::: Source information
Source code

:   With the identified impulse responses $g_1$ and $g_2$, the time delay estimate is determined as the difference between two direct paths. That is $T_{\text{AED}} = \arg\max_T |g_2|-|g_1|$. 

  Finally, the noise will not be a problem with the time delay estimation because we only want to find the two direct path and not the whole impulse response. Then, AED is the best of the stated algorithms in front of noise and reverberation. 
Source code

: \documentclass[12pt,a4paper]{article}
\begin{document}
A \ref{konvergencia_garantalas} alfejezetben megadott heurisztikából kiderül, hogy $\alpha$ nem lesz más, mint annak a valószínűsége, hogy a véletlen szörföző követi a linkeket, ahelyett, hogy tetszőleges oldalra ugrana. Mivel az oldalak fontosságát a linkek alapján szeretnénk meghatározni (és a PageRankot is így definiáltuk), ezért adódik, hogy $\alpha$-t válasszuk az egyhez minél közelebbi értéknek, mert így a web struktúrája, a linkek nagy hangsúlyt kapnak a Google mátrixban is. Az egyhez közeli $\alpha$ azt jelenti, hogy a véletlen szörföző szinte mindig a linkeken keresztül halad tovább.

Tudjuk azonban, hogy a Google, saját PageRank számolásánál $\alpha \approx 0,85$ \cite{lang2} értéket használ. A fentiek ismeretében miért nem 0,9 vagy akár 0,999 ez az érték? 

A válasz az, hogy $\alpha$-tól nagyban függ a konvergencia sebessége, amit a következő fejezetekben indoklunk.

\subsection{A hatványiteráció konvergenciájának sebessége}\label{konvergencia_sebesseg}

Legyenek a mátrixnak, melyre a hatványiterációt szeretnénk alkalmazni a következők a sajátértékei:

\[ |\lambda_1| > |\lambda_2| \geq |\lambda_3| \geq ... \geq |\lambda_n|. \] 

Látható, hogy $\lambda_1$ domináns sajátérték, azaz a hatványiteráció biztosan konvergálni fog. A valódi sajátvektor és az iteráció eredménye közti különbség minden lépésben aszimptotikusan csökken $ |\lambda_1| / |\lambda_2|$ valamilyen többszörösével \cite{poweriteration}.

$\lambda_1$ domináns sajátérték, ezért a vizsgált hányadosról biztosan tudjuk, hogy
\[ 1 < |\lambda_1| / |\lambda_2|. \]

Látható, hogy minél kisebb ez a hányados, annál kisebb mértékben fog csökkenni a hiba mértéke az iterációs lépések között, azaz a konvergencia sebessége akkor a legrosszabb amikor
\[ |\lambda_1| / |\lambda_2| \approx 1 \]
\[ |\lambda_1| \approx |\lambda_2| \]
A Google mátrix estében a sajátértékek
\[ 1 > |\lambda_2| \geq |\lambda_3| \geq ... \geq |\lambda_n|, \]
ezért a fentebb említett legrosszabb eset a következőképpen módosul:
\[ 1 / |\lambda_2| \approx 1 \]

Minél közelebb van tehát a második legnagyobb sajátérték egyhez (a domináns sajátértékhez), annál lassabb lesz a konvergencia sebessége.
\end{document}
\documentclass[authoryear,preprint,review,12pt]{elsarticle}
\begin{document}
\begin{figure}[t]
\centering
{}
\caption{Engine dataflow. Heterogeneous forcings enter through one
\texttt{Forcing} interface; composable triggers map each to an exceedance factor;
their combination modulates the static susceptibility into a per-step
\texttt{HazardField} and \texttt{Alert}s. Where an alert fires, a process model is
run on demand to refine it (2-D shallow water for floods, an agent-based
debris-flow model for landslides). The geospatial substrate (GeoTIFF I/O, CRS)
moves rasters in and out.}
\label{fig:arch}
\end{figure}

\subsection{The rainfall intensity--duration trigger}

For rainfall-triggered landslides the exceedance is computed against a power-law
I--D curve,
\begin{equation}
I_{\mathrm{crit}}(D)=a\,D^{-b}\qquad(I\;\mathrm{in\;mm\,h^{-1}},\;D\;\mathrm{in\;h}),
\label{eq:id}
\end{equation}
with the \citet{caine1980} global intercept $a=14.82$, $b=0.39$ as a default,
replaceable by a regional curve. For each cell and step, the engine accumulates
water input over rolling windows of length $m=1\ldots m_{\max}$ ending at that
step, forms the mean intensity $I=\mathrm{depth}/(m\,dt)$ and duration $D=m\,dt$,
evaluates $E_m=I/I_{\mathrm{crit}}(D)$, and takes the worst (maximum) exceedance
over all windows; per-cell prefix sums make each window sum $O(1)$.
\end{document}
::::::
Task instructions - Transcribe the lines above between the line holding "run on demand" and the line holding "intercept $a=14.82$, $b=0.39$", inclusive, exactly as they stand and with nothing added.

Written answer -
run on demand to refine it (2-D shallow water for floods, an agent-based
debris-flow model for landslides). The geospatial substrate (GeoTIFF I/O, CRS)
moves rasters in and out.}
\label{fig:arch}
\end{figure}

\subsection{The rainfall intensity--duration trigger}

For rainfall-triggered landslides the exceedance is computed against a power-law
I--D curve,
\begin{equation}
I_{\mathrm{crit}}(D)=a\,D^{-b}\qquad(I\;\mathrm{in\;mm\,h^{-1}},\;D\;\mathrm{in\;h}),
\label{eq:id}
\end{equation}
with the \citet{caine1980} global intercept $a=14.82$, $b=0.39$ as a default,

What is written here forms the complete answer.